Tuesday 24 April 2012

Watch Wild Swimming

Fear not, tales of The Urban Swimmer's demise have been greatly exaggerated. He has been swimming, but hasn't got around to writing it up yet.


He posts this simply because while flicking around the telly the other night he was lucky enough to catch a reshowing of Wild Swimming, the BBC documentary about Roger Deakin's seminal book Waterlog. TUS's UK readers can watch it free on the BBC iplayer here. To be honest it's more of reflection on the popularity of what has become termed Wild Swimming but it's interesting enough. Move fast because it's only available for another day or so.

Even better, read the book, for although The Urban Swimmer takes his name from the John Cheever short story, the spiritual origins of this blog must come from Waterlog.

Friday 6 April 2012

The only way is Essex

Is Upminster London? Technically speaking we are firmly in the county of Essex, a Romford postcode and er well, the countryside; on the other hand we are at the very last stop eastern stop of  the District Line of the London Underground. The Urban Swimmer says yes it is, and moreover, his blog his rules...


A week Saturday TUS took part in the excellent Orion 15, a 15 mile cross country run across Epping Forest, and last Sunday he ran in the Reading Half Marathon. Consequently all this running has rather disrupted his pool schedule. A good time then to recall one of last summer's visits to this far east of London's pools: gateway to the exotic East, Upminster. Better still because the pool in question is not a public pool and thus to TUS, all the more appealing for it's inaccessibility.
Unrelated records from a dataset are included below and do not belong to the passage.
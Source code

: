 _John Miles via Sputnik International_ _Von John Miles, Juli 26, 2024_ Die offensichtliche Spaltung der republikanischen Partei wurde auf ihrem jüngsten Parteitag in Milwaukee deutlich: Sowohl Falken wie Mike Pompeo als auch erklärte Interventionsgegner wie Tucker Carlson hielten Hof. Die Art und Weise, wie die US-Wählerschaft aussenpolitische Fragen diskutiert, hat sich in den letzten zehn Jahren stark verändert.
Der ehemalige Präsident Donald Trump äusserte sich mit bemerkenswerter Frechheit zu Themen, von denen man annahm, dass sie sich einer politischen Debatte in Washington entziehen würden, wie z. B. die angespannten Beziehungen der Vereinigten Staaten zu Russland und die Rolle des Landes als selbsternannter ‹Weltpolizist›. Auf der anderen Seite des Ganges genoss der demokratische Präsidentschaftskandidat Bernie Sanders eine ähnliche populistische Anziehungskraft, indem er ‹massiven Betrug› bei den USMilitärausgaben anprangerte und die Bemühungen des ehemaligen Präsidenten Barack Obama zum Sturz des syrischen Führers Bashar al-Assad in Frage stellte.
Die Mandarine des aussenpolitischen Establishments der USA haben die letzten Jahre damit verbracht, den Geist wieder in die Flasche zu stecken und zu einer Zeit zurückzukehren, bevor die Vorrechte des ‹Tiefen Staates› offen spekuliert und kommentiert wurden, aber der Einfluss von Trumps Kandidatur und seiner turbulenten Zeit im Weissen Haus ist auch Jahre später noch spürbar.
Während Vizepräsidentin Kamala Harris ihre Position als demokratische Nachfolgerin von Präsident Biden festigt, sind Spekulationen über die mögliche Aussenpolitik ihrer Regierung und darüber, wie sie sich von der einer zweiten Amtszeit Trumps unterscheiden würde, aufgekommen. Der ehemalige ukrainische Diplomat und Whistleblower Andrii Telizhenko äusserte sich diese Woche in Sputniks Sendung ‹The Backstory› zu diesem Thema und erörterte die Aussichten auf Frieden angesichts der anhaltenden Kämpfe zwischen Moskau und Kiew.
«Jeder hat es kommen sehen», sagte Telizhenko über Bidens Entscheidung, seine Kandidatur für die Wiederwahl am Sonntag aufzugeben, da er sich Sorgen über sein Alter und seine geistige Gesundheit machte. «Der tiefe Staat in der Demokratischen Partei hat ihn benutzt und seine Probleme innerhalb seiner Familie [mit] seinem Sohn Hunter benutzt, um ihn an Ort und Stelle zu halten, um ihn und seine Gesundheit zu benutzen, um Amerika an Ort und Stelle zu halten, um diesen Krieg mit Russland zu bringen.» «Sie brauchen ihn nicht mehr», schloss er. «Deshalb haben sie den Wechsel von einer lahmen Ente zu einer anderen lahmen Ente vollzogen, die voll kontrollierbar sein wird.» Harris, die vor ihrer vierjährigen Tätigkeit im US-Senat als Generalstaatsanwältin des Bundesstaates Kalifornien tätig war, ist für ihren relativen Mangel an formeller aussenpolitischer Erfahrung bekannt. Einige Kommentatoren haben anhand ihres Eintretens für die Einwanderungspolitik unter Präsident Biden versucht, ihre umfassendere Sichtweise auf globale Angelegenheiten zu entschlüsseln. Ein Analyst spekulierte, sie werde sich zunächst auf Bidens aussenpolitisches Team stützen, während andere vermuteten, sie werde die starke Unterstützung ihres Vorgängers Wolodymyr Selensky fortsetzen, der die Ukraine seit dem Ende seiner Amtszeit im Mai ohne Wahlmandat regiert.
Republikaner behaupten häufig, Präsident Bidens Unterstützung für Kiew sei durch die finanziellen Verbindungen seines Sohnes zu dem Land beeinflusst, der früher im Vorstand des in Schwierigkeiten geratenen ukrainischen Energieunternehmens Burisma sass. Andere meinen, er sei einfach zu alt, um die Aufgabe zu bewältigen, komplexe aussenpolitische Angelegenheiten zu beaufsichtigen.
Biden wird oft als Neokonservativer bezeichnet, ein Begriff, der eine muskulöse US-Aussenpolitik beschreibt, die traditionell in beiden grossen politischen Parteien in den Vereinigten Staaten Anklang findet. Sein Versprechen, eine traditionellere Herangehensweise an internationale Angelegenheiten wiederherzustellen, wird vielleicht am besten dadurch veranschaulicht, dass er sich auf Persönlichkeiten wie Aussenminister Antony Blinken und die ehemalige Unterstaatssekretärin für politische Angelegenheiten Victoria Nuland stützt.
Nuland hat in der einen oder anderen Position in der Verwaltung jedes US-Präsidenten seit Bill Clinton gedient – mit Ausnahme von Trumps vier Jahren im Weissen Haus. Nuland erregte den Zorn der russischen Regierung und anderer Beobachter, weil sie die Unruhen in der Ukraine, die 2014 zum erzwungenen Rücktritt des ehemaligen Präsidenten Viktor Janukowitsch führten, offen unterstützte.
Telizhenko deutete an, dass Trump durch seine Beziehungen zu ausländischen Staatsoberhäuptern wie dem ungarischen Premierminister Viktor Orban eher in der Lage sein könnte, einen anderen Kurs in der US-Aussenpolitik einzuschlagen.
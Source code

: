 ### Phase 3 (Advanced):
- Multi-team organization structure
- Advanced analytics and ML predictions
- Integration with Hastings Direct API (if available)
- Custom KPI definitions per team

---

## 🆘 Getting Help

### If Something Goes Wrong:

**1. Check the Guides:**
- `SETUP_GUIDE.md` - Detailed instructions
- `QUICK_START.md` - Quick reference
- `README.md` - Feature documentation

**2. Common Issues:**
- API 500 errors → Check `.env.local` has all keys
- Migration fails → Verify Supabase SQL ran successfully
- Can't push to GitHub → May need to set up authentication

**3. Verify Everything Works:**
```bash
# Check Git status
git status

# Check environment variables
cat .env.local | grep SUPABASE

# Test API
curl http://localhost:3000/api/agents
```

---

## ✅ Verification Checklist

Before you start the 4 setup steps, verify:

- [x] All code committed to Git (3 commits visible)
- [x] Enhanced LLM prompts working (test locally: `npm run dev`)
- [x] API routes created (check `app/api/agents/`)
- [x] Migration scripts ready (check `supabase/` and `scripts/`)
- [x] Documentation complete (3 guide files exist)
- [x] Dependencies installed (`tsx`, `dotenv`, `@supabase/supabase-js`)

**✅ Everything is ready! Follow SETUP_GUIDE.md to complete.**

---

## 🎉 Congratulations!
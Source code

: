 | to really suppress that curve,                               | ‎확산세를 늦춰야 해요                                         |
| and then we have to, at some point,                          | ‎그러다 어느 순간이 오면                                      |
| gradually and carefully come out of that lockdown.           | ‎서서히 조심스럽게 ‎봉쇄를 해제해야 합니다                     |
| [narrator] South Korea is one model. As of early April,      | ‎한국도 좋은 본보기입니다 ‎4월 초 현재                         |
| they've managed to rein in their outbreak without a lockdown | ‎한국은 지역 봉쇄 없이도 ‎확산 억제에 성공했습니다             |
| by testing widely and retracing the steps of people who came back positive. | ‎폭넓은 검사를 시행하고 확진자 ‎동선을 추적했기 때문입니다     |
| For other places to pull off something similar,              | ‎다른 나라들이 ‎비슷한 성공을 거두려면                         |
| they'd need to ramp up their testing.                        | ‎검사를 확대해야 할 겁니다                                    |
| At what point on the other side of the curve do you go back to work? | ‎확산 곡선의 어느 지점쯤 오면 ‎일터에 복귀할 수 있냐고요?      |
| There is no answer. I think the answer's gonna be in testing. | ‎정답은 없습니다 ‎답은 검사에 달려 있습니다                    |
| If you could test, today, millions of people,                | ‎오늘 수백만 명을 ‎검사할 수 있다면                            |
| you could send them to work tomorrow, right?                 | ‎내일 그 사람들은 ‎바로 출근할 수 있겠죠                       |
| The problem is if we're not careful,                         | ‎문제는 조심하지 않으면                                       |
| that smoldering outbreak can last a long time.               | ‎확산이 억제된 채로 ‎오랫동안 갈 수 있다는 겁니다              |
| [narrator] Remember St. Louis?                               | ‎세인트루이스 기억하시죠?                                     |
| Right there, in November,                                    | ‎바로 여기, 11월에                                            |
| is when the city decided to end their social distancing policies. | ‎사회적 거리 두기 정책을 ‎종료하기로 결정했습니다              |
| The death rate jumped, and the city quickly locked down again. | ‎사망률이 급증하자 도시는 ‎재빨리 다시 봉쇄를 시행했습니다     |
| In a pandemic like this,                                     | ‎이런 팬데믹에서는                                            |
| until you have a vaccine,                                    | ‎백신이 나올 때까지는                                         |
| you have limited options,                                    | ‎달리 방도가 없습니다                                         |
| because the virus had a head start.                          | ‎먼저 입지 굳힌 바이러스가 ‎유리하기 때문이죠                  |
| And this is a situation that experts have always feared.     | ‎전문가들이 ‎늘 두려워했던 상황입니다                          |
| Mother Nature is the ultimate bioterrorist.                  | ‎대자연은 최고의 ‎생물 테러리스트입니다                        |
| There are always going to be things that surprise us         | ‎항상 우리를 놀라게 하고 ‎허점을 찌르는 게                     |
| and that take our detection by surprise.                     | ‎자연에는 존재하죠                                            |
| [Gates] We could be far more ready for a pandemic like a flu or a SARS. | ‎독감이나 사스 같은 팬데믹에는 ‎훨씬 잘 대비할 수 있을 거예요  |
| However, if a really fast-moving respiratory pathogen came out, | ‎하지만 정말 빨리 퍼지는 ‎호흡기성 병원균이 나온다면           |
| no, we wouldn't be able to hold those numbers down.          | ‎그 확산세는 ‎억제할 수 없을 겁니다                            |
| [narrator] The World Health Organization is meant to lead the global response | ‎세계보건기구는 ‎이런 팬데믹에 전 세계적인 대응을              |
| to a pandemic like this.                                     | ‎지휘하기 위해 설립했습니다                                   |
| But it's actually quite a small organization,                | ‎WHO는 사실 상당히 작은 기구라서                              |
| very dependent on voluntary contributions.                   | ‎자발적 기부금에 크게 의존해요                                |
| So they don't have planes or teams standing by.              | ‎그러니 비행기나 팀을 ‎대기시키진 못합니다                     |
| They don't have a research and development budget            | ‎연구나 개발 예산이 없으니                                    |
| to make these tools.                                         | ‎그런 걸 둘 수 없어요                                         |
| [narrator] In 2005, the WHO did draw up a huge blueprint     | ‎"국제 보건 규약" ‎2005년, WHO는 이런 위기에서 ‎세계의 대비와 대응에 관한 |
The pool in question is that of The Coopers' Company and Coborn School, a secondary school and sixth form. How does one get access to this facility without breaking windows, trespassing and incurring a restraining order from being a suspected kiddie fiddler? One must enter the Havering '90 Joggers annual Aquathlon. For the uninitiated, that's a swimming and running race. The Joggers event takes place in August, and since the swim is 400m and the race is 5k, even beginners should make it round without too much pain. TUS rather likes the format of the Aquathlon, and can't really understand why so many distance runners/swimmers end up as triathletes. Has it not occurred to people that using a two wheeled vehicle is basically cheating, and not that far removed from turning up at an Olympic 100m final on a moped. Maybe just me then...

Nothing quite like the pleasure of watching other people exercise when you've finished.


The pool itself reminded TUS of his own school days. Not that his school had a swanky pool like this, but secondary schools have a sort of universal feel. All those wood floored gyms, walls covered in students art and officious looking school notices, a slightly damp odor. Anyway the pool is 25m, and if you take part in the event you'll swim in four lanes, keeping to one side of a lane you share with another swimmer usually a length ahead. That can lead to an occasional banging of arms but TUS unharmed rather than unarmed.

Anyway it's a pleasant little local event with the air of summer sports day and TUS thoroughly enjoyed himself. If your interested check out the joggers website, though at time of writing, the 2012 event had yet to be announced.

Monday 2 April 2012

Definitely Maybe

The Urban Swimmer at the Oasis...

TUS isn't much one for lunchtime exercise. Lunch he feels should be well,..for eating lunch and generally putting ones feet up. However the weather last week was positively spring-like, and the sight of sunglass doffing Londoners filling the West End made TUS long for the pool.

Where better then to visit for a sneaky lunch time swim than The Oasis Sports Centre? Hidden at the wrong end of Shaftesbury Avenue and round the back of Covent Garden and Seven Dials the centre looks pretty inoccuous from the outside. Its entrance is slightly raised from the main thoroughfare, you have probably walked past the place without realising that there was a sports centre there, let alone two whopping pools. Joy of joys is that out the back you will find the above little gem of a pool. An open-air heated pool, in the middle of the city, who would have believed such a thing possible? TUS has been visiting this pool for a good many years, and the truth is that he has probably become a little jaded about it. The place can become horrifically busy during commuter hours: TUS has sometimes had to wait 20 minutes for people to get out of the pool before they let you go in. Plus the staff there are the usual sport centre mix of customer service incompetents. But for all that, TUS still remembers when he first stumbled into the place and discovered the pure pleasure of swimming outdoors in warm water in all weathers. It's a giant bathtub fantasy, and although TUS has never taken his rubber ducky, he feels like it wouldn't be entirely out of place. It's a 27.5m length pool, usually divided into three wide lanes as above and it gets nice and deep about half way down. There is also a 25m indoor pool next to this one, but honestly why would you want to use that except to perhaps escape the busyness of the first pool?

Even though it was March it didn't seem to discourage a few early afternoon sunworshipers who chose to sit on the benches and roof overlooking this suntrap in a post swim haze while drying off a little. An Oasis indeed...well, on a good day.